After the lackluster attempt to have Rhodes in his own title in Iron Man 2.0, Marvel is back at it again with Iron Patriot. No longer known as “War Machine,” he’s taken a new role in both his personal and superhero life. A direction that he feels is much needed to better serve his country as well as family. Though there are those that don’t seem to agree with this change, as political figures that were once aligned with Rhodes are now publicly condemning him. Not only that, but a course of action is being put in place that doesn’t seem to be in the best interest of Rhodes or his family. There’s a glimpse of these actions in the first few pages of the issue.
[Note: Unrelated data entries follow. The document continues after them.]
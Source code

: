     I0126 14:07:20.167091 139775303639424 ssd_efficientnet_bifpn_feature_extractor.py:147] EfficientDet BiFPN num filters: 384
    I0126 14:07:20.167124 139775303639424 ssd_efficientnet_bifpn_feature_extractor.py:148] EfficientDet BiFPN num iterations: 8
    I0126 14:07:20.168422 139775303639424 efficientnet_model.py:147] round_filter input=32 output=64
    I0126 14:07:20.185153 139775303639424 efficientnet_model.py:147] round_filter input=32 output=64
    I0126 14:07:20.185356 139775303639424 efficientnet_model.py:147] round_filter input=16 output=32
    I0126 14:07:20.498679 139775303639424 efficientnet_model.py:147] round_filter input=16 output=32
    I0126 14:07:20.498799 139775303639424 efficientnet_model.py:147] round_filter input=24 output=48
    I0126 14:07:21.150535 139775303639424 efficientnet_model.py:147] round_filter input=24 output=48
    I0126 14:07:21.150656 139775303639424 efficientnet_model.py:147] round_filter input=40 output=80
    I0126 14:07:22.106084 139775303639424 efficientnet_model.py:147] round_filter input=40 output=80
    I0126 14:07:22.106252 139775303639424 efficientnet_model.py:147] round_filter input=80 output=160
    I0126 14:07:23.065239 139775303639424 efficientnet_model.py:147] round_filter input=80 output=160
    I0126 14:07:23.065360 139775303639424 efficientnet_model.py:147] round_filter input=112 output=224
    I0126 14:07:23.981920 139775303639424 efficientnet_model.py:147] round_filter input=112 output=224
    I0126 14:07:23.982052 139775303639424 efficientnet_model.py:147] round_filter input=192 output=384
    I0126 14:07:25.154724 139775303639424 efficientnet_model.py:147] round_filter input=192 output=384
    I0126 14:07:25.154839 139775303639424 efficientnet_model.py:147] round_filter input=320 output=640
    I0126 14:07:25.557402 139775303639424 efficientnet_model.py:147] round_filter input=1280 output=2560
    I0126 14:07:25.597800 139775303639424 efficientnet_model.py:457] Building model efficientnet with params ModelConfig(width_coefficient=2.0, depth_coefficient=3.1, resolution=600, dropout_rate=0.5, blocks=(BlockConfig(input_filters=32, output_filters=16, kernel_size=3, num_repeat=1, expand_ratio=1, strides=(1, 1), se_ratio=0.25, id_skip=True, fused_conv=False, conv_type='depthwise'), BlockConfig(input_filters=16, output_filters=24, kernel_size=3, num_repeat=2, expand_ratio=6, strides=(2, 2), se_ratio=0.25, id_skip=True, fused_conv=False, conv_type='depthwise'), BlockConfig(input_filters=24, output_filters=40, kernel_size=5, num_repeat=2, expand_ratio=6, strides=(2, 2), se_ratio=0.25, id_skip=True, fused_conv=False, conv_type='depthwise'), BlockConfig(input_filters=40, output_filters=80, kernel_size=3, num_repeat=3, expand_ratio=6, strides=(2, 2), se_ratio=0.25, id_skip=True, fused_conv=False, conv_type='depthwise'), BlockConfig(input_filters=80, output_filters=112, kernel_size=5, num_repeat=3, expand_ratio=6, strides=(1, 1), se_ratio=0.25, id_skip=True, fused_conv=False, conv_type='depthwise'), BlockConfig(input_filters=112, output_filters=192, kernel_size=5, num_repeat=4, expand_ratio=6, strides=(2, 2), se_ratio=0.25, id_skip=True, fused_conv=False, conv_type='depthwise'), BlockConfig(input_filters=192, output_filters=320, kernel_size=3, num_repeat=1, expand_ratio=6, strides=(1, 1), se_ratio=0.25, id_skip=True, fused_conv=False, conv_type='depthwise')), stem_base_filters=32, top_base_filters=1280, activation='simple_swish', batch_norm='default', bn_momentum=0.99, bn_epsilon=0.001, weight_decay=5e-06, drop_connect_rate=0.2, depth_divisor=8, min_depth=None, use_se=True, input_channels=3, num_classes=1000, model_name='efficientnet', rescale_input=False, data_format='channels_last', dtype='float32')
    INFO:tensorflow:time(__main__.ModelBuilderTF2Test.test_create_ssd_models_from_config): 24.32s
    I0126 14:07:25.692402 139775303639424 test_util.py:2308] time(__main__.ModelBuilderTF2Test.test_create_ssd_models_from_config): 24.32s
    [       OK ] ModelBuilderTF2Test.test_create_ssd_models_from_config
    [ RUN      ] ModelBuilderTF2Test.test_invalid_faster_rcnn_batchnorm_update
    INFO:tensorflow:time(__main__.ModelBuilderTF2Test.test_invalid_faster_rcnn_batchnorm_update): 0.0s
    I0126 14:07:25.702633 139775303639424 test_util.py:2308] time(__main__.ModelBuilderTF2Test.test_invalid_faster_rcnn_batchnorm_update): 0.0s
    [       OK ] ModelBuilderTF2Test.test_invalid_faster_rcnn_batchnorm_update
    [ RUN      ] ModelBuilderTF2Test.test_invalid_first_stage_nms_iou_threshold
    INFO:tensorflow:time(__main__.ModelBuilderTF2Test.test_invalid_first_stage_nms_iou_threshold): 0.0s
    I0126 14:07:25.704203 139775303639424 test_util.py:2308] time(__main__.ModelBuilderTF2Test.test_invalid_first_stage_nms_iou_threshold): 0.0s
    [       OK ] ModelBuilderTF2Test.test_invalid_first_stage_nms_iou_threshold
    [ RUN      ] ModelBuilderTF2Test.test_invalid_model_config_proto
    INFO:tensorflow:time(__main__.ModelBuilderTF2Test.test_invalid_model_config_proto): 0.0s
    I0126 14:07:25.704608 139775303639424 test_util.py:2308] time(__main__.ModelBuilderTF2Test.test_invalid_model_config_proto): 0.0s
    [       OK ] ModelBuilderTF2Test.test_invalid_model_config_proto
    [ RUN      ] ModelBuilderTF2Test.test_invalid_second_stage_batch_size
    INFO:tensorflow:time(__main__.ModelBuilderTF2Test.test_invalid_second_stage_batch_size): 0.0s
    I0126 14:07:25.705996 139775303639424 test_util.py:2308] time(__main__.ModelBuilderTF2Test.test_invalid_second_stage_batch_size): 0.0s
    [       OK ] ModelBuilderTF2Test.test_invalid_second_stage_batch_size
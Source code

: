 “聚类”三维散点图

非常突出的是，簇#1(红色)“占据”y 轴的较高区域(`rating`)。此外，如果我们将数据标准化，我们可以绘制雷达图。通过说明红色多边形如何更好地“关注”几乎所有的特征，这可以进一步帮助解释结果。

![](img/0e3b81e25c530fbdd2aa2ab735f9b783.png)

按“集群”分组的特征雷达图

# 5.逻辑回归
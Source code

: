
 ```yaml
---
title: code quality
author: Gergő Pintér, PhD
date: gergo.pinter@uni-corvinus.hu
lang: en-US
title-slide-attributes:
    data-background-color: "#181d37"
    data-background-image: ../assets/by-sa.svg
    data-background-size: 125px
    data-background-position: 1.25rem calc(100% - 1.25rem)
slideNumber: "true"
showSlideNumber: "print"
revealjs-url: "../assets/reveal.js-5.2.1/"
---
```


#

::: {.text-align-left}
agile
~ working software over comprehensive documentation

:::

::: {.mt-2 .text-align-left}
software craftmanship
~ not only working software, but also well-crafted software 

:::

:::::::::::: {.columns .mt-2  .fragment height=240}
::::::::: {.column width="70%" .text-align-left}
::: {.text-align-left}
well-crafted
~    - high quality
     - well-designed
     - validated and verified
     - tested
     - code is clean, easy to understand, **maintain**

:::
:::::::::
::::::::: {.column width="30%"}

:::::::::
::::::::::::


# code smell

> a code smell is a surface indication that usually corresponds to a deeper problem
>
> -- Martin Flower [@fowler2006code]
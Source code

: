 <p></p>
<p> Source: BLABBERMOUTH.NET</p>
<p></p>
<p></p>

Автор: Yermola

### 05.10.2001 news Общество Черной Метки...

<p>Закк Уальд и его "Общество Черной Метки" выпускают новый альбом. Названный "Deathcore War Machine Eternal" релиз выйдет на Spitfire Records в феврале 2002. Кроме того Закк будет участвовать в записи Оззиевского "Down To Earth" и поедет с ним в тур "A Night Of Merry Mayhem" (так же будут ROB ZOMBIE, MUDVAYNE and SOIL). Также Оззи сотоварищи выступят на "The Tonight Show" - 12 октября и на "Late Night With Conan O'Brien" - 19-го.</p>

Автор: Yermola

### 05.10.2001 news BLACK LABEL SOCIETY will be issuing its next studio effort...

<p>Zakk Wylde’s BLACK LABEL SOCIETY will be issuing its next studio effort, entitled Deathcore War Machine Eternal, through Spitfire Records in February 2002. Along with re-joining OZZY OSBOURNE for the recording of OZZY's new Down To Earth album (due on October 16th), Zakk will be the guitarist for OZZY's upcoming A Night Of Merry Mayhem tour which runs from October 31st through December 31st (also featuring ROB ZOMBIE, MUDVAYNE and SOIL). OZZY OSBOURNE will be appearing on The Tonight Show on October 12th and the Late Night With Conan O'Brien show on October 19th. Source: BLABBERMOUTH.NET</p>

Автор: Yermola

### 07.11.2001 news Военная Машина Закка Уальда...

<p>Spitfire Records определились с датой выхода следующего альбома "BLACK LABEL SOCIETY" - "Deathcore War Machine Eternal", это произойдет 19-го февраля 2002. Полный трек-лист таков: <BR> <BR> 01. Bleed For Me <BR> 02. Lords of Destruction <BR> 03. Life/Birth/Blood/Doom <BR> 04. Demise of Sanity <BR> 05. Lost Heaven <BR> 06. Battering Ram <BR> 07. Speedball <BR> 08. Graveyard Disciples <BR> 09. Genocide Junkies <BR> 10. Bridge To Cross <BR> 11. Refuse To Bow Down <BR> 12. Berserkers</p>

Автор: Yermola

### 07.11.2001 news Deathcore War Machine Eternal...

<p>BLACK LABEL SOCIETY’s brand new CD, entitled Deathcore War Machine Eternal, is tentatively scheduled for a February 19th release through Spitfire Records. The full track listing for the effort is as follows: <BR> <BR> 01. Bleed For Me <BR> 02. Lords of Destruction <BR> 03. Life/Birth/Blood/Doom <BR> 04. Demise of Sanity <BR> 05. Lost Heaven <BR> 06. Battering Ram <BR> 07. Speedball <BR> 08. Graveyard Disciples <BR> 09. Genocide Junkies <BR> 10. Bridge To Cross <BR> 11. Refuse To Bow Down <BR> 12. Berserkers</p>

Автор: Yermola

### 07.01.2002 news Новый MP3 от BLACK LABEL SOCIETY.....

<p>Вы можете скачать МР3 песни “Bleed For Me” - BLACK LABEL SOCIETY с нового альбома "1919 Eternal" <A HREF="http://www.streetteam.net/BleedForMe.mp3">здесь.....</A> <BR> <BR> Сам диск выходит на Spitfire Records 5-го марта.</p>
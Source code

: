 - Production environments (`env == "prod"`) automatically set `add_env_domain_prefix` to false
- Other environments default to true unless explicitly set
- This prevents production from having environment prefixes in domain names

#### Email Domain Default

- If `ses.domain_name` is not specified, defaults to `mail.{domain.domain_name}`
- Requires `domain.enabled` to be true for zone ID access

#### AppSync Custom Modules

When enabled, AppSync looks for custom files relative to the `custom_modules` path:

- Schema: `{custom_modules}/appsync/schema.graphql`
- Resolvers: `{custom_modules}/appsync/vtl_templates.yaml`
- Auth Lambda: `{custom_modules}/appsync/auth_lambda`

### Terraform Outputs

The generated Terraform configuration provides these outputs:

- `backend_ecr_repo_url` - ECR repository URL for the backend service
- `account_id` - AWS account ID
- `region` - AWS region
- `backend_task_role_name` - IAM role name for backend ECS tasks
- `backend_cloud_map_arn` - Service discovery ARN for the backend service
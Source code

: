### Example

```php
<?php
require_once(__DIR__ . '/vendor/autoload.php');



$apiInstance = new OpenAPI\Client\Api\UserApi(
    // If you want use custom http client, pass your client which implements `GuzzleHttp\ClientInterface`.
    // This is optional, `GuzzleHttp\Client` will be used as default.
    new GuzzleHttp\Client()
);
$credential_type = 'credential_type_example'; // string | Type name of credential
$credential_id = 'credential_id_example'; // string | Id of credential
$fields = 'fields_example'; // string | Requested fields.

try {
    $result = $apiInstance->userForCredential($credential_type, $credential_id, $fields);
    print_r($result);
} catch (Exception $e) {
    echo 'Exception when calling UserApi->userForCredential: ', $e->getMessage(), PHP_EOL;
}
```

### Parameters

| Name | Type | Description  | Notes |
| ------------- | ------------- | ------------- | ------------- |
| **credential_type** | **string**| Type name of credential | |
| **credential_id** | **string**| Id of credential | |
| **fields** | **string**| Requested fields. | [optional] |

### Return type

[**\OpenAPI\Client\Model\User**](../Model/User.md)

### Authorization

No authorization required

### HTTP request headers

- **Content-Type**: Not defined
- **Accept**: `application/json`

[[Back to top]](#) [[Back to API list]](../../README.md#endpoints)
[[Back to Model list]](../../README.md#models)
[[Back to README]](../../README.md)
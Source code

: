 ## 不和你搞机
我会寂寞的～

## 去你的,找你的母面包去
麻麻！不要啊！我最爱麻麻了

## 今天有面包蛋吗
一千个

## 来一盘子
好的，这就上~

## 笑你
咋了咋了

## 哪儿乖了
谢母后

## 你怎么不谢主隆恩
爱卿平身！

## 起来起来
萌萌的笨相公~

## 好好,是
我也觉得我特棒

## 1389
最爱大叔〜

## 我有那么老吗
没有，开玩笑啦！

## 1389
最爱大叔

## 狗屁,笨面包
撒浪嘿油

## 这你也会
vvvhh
I must say that Kot already has me ready for the second issue’s release due to such a strong opener to this series. There’s a serious focus on Rhodes and his family ties that helps to flesh out the character, which is much needed for any new reader or even an old fan of the character. The father/son relationship here is a strong one that serves as a blueprint for the man that James Rhodes is today. Though Kot hints that his niece just may play a bigger role later in the series, as her actions here were pretty integral to the plot. There’s also a nice dose of political corruption being introduced into the story as Rhodes’s ties to the military are a big part of who he is, so this just makes sense. The pacing might throw some people off because it’s not balls to the wall action, but if this is an introduction issue then some even paced character building won’t hurt.
The look of the title was unexpected but welcomed, as Gary Brown’s artwork does the job of visually moving the story and looking good in the process. The only sequence that raised my eyebrow was during the press conference that Rhodes was giving. He looked like a different guy, and the only reason you would have known it was him is because of the beginning of his speech. Aside from this, things are back on track when Rhodes has to suit up and the action kicks in.
Iron Patriot starts off pretty strong, though much of it is because of what we don’t see yet. If Kot can keep this series from falling into nothing but “Iron Man’s buddy,” then this may be the best solo series Rhodes has had since Greg Pak’s War Machine run.